REQUIREMENT —
Consider the entries given below. Count the lines that include "onScrollStateChanged" and give only the count.

Data records
---+---
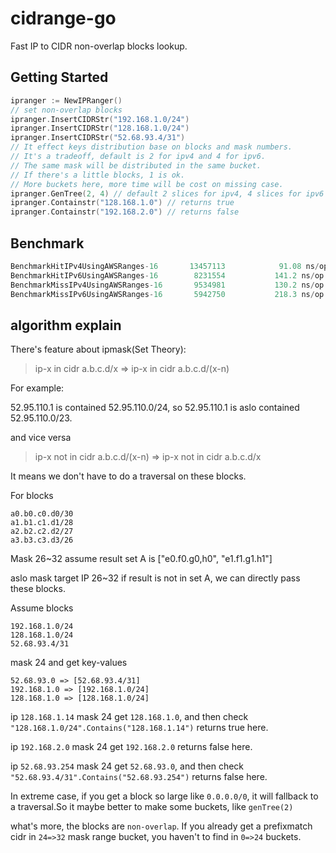 # cidrange-go

Fast IP to CIDR non-overlap blocks lookup.

## Getting Started

```go
ipranger := NewIPRanger()
// set non-overlap blocks
ipranger.InsertCIDRStr("192.168.1.0/24")
ipranger.InsertCIDRStr("128.168.1.0/24")
ipranger.InsertCIDRStr("52.68.93.4/31")
// It effect keys distribution base on blocks and mask numbers.
// It's a tradeoff, default is 2 for ipv4 and 4 for ipv6.
// The same mask will be distributed in the same bucket.
// If there's a little blocks, 1 is ok.
// More buckets here, more time will be cost on missing case.
ipranger.GenTree(2, 4) // default 2 slices for ipv4, 4 slices for ipv6
ipranger.Containstr("128.168.1.0") // returns true
ipranger.Containstr("192.168.2.0") // returns false
```

## Benchmark

```go
BenchmarkHitIPv4UsingAWSRanges-16     	13457113	        91.08 ns/op
BenchmarkHitIPv6UsingAWSRanges-16     	 8231554	       141.2 ns/op
BenchmarkMissIPv4UsingAWSRanges-16    	 9534981	       130.2 ns/op
BenchmarkMissIPv6UsingAWSRanges-16    	 5942750	       218.3 ns/op
```

## algorithm explain

There's feature about ipmask(Set Theory):

> ip-x in cidr a.b.c.d/x => ip-x in cidr a.b.c.d/(x-n)

For example:

52.95.110.1 is contained 52.95.110.0/24, so 52.95.110.1 is aslo contained 52.95.110.0/23.

and vice versa

> ip-x not in cidr a.b.c.d/(x-n) => ip-x not in cidr a.b.c.d/x

It means we don't have to do a traversal on these blocks.

For blocks
```
a0.b0.c0.d0/30
a1.b1.c1.d1/28
a2.b2.c2.d2/27
a3.b3.c3.d3/26
```

Mask 26~32 assume result set A is ["e0.f0.g0,h0", "e1.f1.g1.h1"]

aslo mask target IP 26~32 if result is not in set A, we can directly pass these blocks.

Assume blocks
```
192.168.1.0/24
128.168.1.0/24
52.68.93.4/31
```
mask 24 and get key-values
```
52.68.93.0 => [52.68.93.4/31]
192.168.1.0 => [192.168.1.0/24]
128.168.1.0 => [128.168.1.0/24]
```
ip `128.168.1.14` mask 24 get `128.168.1.0`, and then check `"128.168.1.0/24".Contains("128.168.1.14")` returns true here.

ip `192.168.2.0` mask 24 get `192.168.2.0` returns false here.

ip `52.68.93.254` mask 24 get `52.68.93.0`, and then check `"52.68.93.4/31".Contains("52.68.93.254")` returns false here.

In extreme case, if you get a block so large like `0.0.0.0/0`, it will fallback to a traversal.So it maybe better to make some buckets, like `genTree(2)`

what's more, the blocks are `non-overlap`. If you already get a prefixmatch cidr in `24=>32` mask range bucket, you haven't to find in `0=>24` buckets.

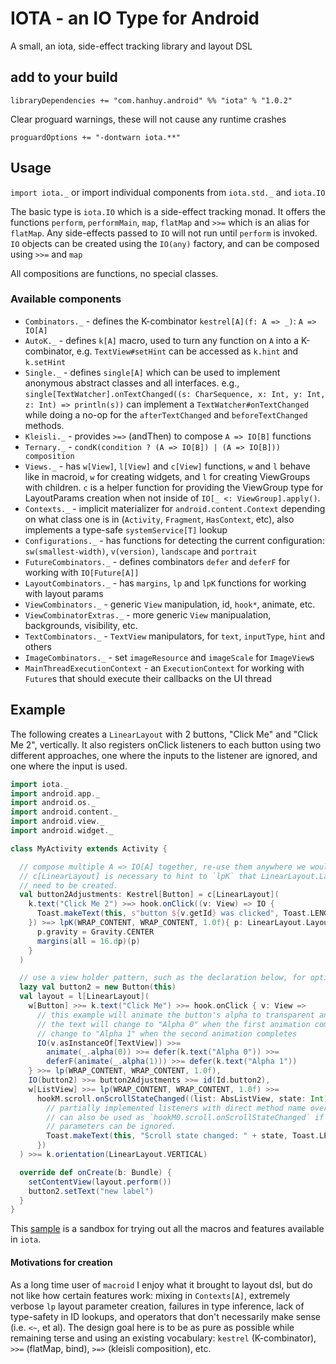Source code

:# IOTA - an IO Type for Android

A small, an iota, side-effect tracking library and layout DSL

## add to your build

`libraryDependencies += "com.hanhuy.android" %% "iota" % "1.0.2"`

Clear proguard warnings, these will not cause any runtime crashes

`proguardOptions += "-dontwarn iota.**"`

## Usage

`import iota._` or import individual components from `iota.std._` and `iota.IO`

The basic type is `iota.IO` which is a side-effect tracking monad. It offers
the functions `perform`, `performMain`, `map`, `flatMap` and `>>=` which is an
alias for `flatMap`. Any side-effects passed to `IO` will not run until
`perform` is invoked. `IO` objects can be created using the `IO(any)` factory,
and can be composed using `>>=` and `map`

All compositions are functions, no special classes.

### Available components

* `Combinators._` - defines the K-combinator `kestrel[A](f: A => _)`: `A => IO[A]`
* `AutoK._` - defines `k[A]` macro, used to turn any function on `A` into
  a K-combinator, e.g. `TextView#setHint` can be accessed as `k.hint` and
  `k.setHint`
* `Single._` - defines `single[A]` which can be used to implement anonymous
  abstract classes and all interfaces. e.g.,
  `single[TextWatcher].onTextChanged((s: CharSequence, x: Int, y: Int, z: Int) => println(s))` can implement a `TextWatcher#onTextChanged` while doing a
  no-op for the `afterTextChanged` and `beforeTextChanged` methods.
* `Kleisli._` - provides `>=>` (andThen) to compose `A => IO[B]` functions
* `Ternary._` - `condK(condition ? (A => IO[B]) | (A => IO[B])) composition`
* `Views._` - has `w[View]`, `l[View]` and `c[View]` functions, `w` and `l`
  behave like in macroid, `w` for creating widgets, and `l` for creating
  ViewGroups with children. `c` is a helper function for providing the ViewGroup
  type for LayoutParams creation when not inside of `IO[_ <: ViewGroup].apply()`.
* `Contexts._` - implicit materializer for `android.content.Context` depending
  on what class one is in (`Activity`, `Fragment`, `HasContext`, etc), also
  implements a type-safe `systemService[T]` lookup
* `Configurations._` - has functions for detecting the current configuration:
  `sw(smallest-width)`, `v(version)`, `landscape` and `portrait`
* `FutureCombinators._` - defines combinators `defer` and `deferF` for working
  with `IO[Future[A]]`
* `LayoutCombinators._` - has `margins`, `lp` and `lpK` functions for working
  with layout params
* `ViewCombinators._` - generic `View` manipulation, id, `hook*`, animate, etc.
* `ViewCombinatorExtras._` - more generic `View` manipualation, backgrounds,
  visibility, etc.
* `TextCombinators._` - `TextView` manipulators, for `text`, `inputType`,
  `hint` and others
* `ImageCombinators._` - set `imageResource` and `imageScale` for `ImageView`s
* `MainThreadExecutionContext` - an `ExecutionContext` for working with
  `Future`s that should execute their callbacks on the UI thread

## Example

The following creates a `LinearLayout` with 2 buttons, "Click Me" and
"Click Me 2", vertically. It also registers onClick listeners to each button
using two different approaches, one where the inputs to the listener are
ignored, and one where the input is used.

```scala
import iota._
import android.app._
import android.os._
import android.content._
import android.view._
import android.widget._

class MyActivity extends Activity {

  // compose multiple A => IO[A] together, re-use them anywhere we would like
  // c[LinearLayout] is necessary to hint to `lpK` that LinearLayout.LayoutParams
  // need to be created.
  val button2Adjustments: Kestrel[Button] = c[LinearLayout](
    k.text("Click Me 2") >=> hook.onClick((v: View) => IO {
      Toast.makeText(this, s"button ${v.getId} was clicked", Toast.LENGTH_SHORT).show()
    }) >=> lpK(WRAP_CONTENT, WRAP_CONTENT, 1.0f){ p: LinearLayout.LayoutParams =>
      p.gravity = Gravity.CENTER
      margins(all = 16.dp)(p)
    }
  )

  // use a view holder pattern, such as the declaration below, for optimal static safety
  lazy val button2 = new Button(this)
  val layout = l[LinearLayout](
    w[Button] >>= k.text("Click Me") >>= hook.onClick { v: View =>
      // this example will animate the button's alpha to transparent and back upon click
      // the text will change to "Alpha 0" when the first animation completes, and will
      // change to "Alpha 1" when the second animation completes
      IO(v.asInstanceOf[TextView]) >>=
        animate(_.alpha(0)) >>= defer(k.text("Alpha 0")) >>=
        deferF(animate(_.alpha(1))) >>= defer(k.text("Alpha 1"))
    } >>= lp(WRAP_CONTENT, WRAP_CONTENT, 1.0f),
    IO(button2) >>= button2Adjustments >>= id(Id.button2),
    w[ListView] >>= lp(WRAP_CONTENT, WRAP_CONTENT, 1.0f) >>=
      hookM.scroll.onScrollStateChanged((list: AbsListView, state: Int) => IO {
        // partially implemented listeners with direct method name overrides
        // can also be used as `hookM0.scroll.onScrollStateChanged` if the input
        // parameters can be ignored.
        Toast.makeText(this, "Scroll state changed: " + state, Toast.LENGTH_SHORT).show()
      })
  ) >>= k.orientation(LinearLayout.VERTICAL)

  override def onCreate(b: Bundle) {
    setContentView(layout.perform())
    button2.setText("new label")
  }
}
```

This [sample](sample/src/main/scala/iotatest/AnActivity.scala) is a sandbox for
trying out all the macros and features available in `iota`.

#### Motivations for creation

As a long time user of `macroid` I enjoy what it brought to layout dsl, but do
not like how certain features work: mixing in `Contexts[A]`, extremely verbose
`lp` layout parameter creation, failures in type inference, lack of type-safety
in ID lookups, and operators that don't necessarily make sense (i.e. `<~`, et
al). The design goal here is to be as pure as possible while remaining terse
and using an existing vocabulary: `kestrel` (K-combinator), `>>=` (flatMap,
bind), `>=>` (kleisli composition), etc.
---+---
SOLUTION FOR THIS EXERCISE —
2